A Cura nos territórios
Junior Nicacio Farias*
A cidade de Boa vista, capital do estado de Roraima, foi uma grande maloca Wapichana, conhecida como “maloca de palha”. Seus extensos vales de lavrados, hoje ocupados por fazendas, cidades e lavouras, foram áreas sagradas dos Wapichana, onde se cultuavam as crenças e os rituais.
O homem branco com palavras mansas encantou muitos de nossos grandes tuxauas e aos poucos foi mostrando sua verdadeira alma e ganância sobre o território. Os Wapichana perderam suas terras, por longos séculos foram escravizados e “virados” peões de fazenda. Contam os mais velhos que as práticas culturais, as rezas, as danças, os rituais eram praticados longe das fazendas e dos missionários. Nossos pais e avós nas escolas eram ensinados a falar o português. Eram proibidos de falar a língua Wapichana.
A virada da luta veio com a grande assembleia dos povos indígenas de Roraima em 1970, que teve como principal pauta demarcar os territórios. Infelizmente o Estado, novamente, priorizou os seus “amigos fazendeiros” e demarcou a terra dos Wapichana em ilhas, ou seja, pequenas porções de terra. A maior parte dos territórios sagrados ficaram de fora da demarcação.
Com a terra demarcada, os Wapichana resolveram “pintar de urucum” o seu território, ou seja, resgatar a cultura, a língua, as crenças e os mitos. E uma das práticas culturais resgatadas foi a resolução dos conflitos internos.
Antes, todo caso era levado para a Funai, para a delegacia do município e até para o fórum. Para resolver os problemas não eram aplicadas as normas da comunidade.

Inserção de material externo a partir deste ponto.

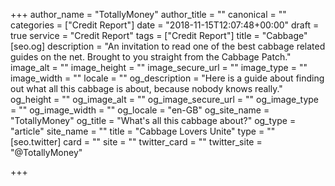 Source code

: +++
author_name = "TotallyMoney"
author_title = ""
canonical = ""
categories = ["Credit Report"]
date = "2018-11-15T12:07:48+00:00"
draft = true
service = "Credit Report"
tags = ["Credit Report"]
title = "Cabbage"
[seo.og]
description = "An invitation to read one of the best cabbage related guides on the net. Brought to you straight from the Cabbage Patch."
image_alt = ""
image_height = ""
image_secure_url = ""
image_type = ""
image_width = ""
locale = ""
og_description = "Here is a guide about finding out what all this cabbage is about, because nobody knows really."
og_height = ""
og_image_alt = ""
og_image_secure_url = ""
og_image_type = ""
og_image_width = ""
og_locale = "en-GB"
og_site_name = "TotallyMoney"
og_title = "What's all this cabbage about?"
og_type = "article"
site_name = ""
title = "Cabbage Lovers Unite"
type = ""
[seo.twitter]
card = ""
site = ""
twitter_card = ""
twitter_site = "@TotallyMoney"

+++
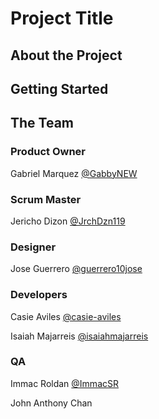 # Project Title

## About the Project

## Getting Started

## The Team
### Product Owner
Gabriel Marquez
[@GabbyNEW](https://github.com/GabbyNEW)

### Scrum Master 
Jericho Dizon
[@JrchDzn119 ](https://github.com/JrchDzn119)

### Designer
Jose Guerrero
[@guerrero10jose](https://github.com/guerrero10jose)

### Developers
Casie Aviles
[@casie-aviles](https://github.com/casie-aviles)

Isaiah Majarreis
[@isaiahmajarreis](https://github.com/isaiahmajarreis)

### QA
Immac Roldan
[@ImmacSR](https://github.com/ImmacSR)

John Anthony Chan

A comunidade Wapichana do Pium, desde 2014, resolveu transcrever suas práticas culturais. Entendem que a aplicação da pena deve ser feita na área da comunidade, porque o indígena infrator está possuído por espírito do mal.
O caminho da comunidade ao fórum, como falam os Tuxauas, ainda é cheio de “pedra”. No poder Judiciário, o sistema de organização e os costumes dos Wapichana ainda não são compreendidos. Há de se levar em consideração que, muitas vezes, o indígena não compreende a língua portuguesa.

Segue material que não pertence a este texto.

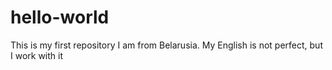 # hello-world
This is my first repository
I am from Belarusia. My English is not perfect, but I work with it
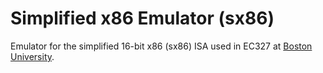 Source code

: # Simplified x86 Emulator (sx86)

Emulator for the simplified 16-bit x86 (sx86) ISA used in EC327 at [Boston University](http://www.bu.edu).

Quando se aplica uma pena na comunidade, o indígena infrator é levado ao malocão comunitário. As lideranças se reúnem para ouvir a versão do indígena e das famílias da vítima. A depender do caso, a oitiva é feita em separado para evitar constrangimentos. Toda reunião é feita na língua Wapichana sob a coordenação do Tuxaua. Na maior parte, são as mulheres que tomam posição e dão longos conselhos com palavras firmes. Ao final das falas se chega uma decisão, e, dependendo do caso, a pena pode ser de advertência, assinar termo de compromisso, prestar trabalhos comunitários etc.
Enquanto estiver no cumprimento da pena, o indígena não poderá se ausentar da comunidade, ficará limitado a participar de alguns eventos comunitários. Todo mês as lideranças se reúnem para avaliar seu comportamento.

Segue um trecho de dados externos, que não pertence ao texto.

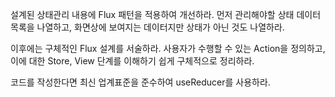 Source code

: 설계된 상태관리 내용에 Flux 패턴을 적용하여 개선하라.
먼저 관리해야할 상태 데이터 목록을 나열하고,
화면상에 보여지는 데이터지만 상태가 아닌 것도 나열하라.

이후에는 구체적인 Flux 설계를 서술하라.
사용자가 수행할 수 있는 Action을 정의하고,
이에 대한 Store, View 단계를 이해하기 쉽게 구체적으로 정리하라.

코드를 작성한다면 최신 업계표준을 준수하여 useReducer를 사용하라.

Para os Wapichana, a palavra tem força e não pode ser esvaziada. Isso quer dizer que os conselhos das mulheres são lei.
Tirar um indígena do seu território, para os Wapichana, não fortalece o seu sistema político.
*Junior Nicacio Farias, do povo Wapichana, é advogado, mestrando no Programa de Pós-Graduação em Antropologia Social da Universidade Federal de Roraima (UFRR) e professor voluntário do Centro Indígena de Formação e Cultura Raposa Serra do Sol. Atualmente vive na comunidade Pium, na região Serra da Lua, no município de Bonfim, em Roraima.